As I reflected on our mirror neurons this morning (pun intended!), I wondered if we also learn other's unspoken premises by imitation. What if we cannot help but give others "a taste of their own medicine", "a show of what they're showing us" or "a return of their favor"? Perhaps our mirror neurons fire up when our minds have "nothing better to do". That suggests several ways that pro-learning ecologies respond effectively to our mirror neurons and support imitation learning-- while anti-learning ecologies do the opposite:
- When learners need to reason something through more effectively, an exemplar is provided to imitate who can externalize his/her thinking. The learners mirror what they see in the exemplar's conduct and self awareness. When learning is opposed, a bad example is put in front of the learners or a hypocrite is put in charge of getting learners to "do as I say -- don't do as I do".
- When learners need to interact, socialize and experience other viewpoints, opportunities are provided for discussions and collaborative problem solving. The learners mirror each others ability to be conversant, interactive and understanding of each other. When learning is opposed, the anti-social instructor does all the talking and penalizes the imitators who anti-socially talk at the same time.

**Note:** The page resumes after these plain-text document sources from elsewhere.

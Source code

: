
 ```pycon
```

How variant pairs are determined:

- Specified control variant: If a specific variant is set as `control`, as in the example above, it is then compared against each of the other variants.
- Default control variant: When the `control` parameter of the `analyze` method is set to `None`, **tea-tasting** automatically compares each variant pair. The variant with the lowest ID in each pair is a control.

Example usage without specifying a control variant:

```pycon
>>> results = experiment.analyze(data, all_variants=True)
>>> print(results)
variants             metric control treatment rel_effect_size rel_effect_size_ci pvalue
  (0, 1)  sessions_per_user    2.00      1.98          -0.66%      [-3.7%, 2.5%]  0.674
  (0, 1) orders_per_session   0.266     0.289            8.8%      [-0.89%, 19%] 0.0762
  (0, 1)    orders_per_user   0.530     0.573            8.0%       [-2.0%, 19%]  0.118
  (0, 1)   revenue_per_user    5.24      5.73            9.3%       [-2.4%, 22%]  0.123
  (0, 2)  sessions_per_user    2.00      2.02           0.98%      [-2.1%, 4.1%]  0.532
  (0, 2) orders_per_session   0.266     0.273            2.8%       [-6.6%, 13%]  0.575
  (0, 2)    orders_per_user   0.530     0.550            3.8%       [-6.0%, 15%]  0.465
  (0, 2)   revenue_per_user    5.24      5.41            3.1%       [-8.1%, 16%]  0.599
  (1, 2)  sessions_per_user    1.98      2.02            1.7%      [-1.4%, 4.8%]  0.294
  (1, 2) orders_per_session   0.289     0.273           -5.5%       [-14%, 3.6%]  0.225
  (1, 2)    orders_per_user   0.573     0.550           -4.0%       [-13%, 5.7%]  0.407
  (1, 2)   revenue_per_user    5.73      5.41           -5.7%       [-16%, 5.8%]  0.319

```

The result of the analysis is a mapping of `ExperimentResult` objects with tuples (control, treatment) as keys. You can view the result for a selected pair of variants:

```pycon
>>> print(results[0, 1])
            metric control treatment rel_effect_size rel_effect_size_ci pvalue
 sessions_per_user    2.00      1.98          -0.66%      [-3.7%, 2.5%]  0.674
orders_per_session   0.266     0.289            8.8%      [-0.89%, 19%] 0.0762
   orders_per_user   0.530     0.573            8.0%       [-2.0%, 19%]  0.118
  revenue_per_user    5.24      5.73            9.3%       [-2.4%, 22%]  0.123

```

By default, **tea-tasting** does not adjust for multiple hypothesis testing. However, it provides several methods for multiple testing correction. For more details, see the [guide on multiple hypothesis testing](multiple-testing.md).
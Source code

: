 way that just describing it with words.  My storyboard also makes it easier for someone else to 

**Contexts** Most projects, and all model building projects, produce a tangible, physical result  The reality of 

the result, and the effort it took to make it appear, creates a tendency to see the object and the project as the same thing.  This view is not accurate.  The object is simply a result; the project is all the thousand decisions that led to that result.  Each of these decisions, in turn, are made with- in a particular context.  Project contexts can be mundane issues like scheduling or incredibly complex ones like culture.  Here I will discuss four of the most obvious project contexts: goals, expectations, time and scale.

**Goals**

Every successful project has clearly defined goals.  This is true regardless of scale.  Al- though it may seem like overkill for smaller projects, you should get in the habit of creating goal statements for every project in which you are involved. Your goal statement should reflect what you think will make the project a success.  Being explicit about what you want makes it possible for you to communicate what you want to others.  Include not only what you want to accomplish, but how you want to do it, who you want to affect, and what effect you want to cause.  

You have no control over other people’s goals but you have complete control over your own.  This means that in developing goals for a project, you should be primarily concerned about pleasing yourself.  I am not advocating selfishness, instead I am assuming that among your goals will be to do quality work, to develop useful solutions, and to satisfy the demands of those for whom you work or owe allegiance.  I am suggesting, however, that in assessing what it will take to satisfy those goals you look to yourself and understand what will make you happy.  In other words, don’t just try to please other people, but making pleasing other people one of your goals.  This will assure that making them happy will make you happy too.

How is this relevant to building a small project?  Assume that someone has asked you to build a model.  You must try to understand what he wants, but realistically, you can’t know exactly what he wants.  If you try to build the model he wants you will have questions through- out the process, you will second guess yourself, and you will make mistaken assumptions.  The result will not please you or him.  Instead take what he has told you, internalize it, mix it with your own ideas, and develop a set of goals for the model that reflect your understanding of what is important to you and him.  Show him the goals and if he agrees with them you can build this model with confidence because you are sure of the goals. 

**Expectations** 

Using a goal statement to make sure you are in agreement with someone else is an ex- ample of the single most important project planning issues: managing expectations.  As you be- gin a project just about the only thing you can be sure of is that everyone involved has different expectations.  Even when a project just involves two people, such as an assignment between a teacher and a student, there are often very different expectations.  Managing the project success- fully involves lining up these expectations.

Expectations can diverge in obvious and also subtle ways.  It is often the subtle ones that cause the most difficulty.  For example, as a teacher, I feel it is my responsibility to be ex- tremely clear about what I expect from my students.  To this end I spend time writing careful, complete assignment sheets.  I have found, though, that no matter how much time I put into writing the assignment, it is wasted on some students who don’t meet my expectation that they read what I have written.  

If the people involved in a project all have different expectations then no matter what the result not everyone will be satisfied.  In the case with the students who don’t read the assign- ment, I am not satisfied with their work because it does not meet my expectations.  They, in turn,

- When learners need to play devil's advocate to develop a balanced perspective, they are presented with extreme positional stances that provoke opposing arguments. The learners mirror each other's use of contrarian viewpoints and non-conformist positions. When learning is opposed, the learners seem like monsters who constantly confront, antagonize and dismiss any reductionistic proponent of one right answer, bigoted stances and one-sided solutions.
- When learners need need to cultivate their own leadership traits, they are provided with playful situations where their initiatives get feedback, their reasoning gets reflected upon and their "acting out their frustrations" gets mirrored back to them. When learning is opposed, they get told how to be a leader, given lists of respected traits and tested on the right way to take charge of a situation.